契約書作成時において、貸金業者の窓口担当者は、合意管轄の条項について詳しい説明などしませんので、債務者は、裁判所の合意ての内容を認識していません。さらに、条項の効力を認めると、債務者は遠方の裁判所に訴訟を提起しなければならなくなり、その人的資源や経済力の違いから、債務者は訴訟による解決をあきらめなければならなくなり、当事者間の衡平に反するばかりか、債務者の裁判を受ける権利を奪うことにもなります。

債務者が、契約書(借用書)に署名擦印した場合、管轄合意の効力は認められないと考えるべきです。契約書(借用書)は、貸金業者が印刷した定型的なものであり、債務者が合意管轄の条項だけを削除することを求めることなどできません。債務者側には選択の自由はない。そもそも債務者と貸金業者との間で、管轄の合意契約)が成立したとはいえません。

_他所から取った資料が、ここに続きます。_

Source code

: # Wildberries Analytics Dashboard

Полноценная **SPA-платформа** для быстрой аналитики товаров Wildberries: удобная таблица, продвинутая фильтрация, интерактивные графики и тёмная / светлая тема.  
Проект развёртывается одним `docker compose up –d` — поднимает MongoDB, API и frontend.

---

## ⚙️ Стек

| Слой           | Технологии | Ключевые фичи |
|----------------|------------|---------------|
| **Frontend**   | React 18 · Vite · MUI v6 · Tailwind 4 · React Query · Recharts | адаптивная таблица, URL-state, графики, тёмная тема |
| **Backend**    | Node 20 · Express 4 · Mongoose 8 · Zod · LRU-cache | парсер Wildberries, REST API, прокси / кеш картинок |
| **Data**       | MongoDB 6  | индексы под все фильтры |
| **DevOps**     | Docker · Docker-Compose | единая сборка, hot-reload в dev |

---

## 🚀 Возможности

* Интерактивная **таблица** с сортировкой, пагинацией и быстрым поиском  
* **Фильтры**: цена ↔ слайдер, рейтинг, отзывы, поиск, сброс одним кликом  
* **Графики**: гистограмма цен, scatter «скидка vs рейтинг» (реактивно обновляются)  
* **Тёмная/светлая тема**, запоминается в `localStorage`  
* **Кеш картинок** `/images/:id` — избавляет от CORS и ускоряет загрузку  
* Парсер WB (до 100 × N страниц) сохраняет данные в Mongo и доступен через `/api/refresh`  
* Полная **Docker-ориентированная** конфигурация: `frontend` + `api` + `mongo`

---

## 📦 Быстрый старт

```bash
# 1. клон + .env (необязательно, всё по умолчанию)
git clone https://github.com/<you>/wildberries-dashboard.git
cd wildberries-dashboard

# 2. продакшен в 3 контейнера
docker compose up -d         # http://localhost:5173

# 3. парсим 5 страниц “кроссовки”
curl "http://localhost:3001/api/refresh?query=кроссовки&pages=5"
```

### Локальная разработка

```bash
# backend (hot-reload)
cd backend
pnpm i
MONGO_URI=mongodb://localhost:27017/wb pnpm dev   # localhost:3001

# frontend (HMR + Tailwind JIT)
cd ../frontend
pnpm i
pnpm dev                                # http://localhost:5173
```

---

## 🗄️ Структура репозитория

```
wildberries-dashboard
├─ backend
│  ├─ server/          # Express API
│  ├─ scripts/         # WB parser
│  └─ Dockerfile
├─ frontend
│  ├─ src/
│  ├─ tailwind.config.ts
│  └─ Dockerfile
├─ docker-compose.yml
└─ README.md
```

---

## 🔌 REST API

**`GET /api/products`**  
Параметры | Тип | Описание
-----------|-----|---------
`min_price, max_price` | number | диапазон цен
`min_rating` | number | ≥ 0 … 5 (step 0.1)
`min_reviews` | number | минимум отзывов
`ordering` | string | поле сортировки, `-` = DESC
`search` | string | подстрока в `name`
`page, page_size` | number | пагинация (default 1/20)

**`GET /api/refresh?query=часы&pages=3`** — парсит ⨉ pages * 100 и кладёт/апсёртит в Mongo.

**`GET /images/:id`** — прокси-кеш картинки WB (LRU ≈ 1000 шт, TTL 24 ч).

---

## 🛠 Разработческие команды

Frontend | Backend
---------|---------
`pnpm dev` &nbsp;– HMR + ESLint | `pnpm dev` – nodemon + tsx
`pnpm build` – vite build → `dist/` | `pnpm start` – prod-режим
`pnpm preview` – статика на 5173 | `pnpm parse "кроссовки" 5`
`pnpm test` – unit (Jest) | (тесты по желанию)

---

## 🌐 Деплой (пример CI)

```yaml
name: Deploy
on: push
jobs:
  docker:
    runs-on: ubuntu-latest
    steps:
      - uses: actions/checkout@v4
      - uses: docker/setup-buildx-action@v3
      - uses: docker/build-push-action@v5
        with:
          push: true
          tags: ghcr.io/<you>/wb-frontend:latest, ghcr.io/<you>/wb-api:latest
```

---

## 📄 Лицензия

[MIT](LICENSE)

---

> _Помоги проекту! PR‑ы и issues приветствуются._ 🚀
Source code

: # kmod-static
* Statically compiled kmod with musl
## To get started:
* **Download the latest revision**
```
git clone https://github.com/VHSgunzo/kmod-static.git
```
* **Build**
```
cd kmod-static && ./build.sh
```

貸金業者と債務者との定型的な契約書に記載された約款による管轄合意は、そもそも合意の実態がなく、無効であると解すべきです。ただ、現実の裁判においては、民訴法上に商人間に限定して管轄合意を有効とする規定がないことや、契約書に記載された文言もそのまま有効と解釈することが多いこと、あるいは裁判官が民訴法改正に関する上記の経緯を知らないなどの理由から、管轄の合意が有効と判断されてしまうことがあります。

管轄が専属的合意に拘束されない

平成8年の民訴法の改正において、消費者と貸金業者との間で定型的な約款でなされた管轄の合意については無効であることを前提に、商人間に限定して合意管轄条項を有効とする民訴法の改正案が検討されました。しかし、当事者を特定するのが立法的技術上困難であるという理由から、改正が見送られました。専属的合意があっても移送できる旨を規定し、管轄が専属的合意に拘束されないことを明らかにしました。

また、合意管轄の条項の中に、管轄が専属的である旨を明記した文言がないときは、当事者間で法定の管轄を排除する合意があったと認めることはできず、付加的管轄の合意と解すべきである、との主張が可能です。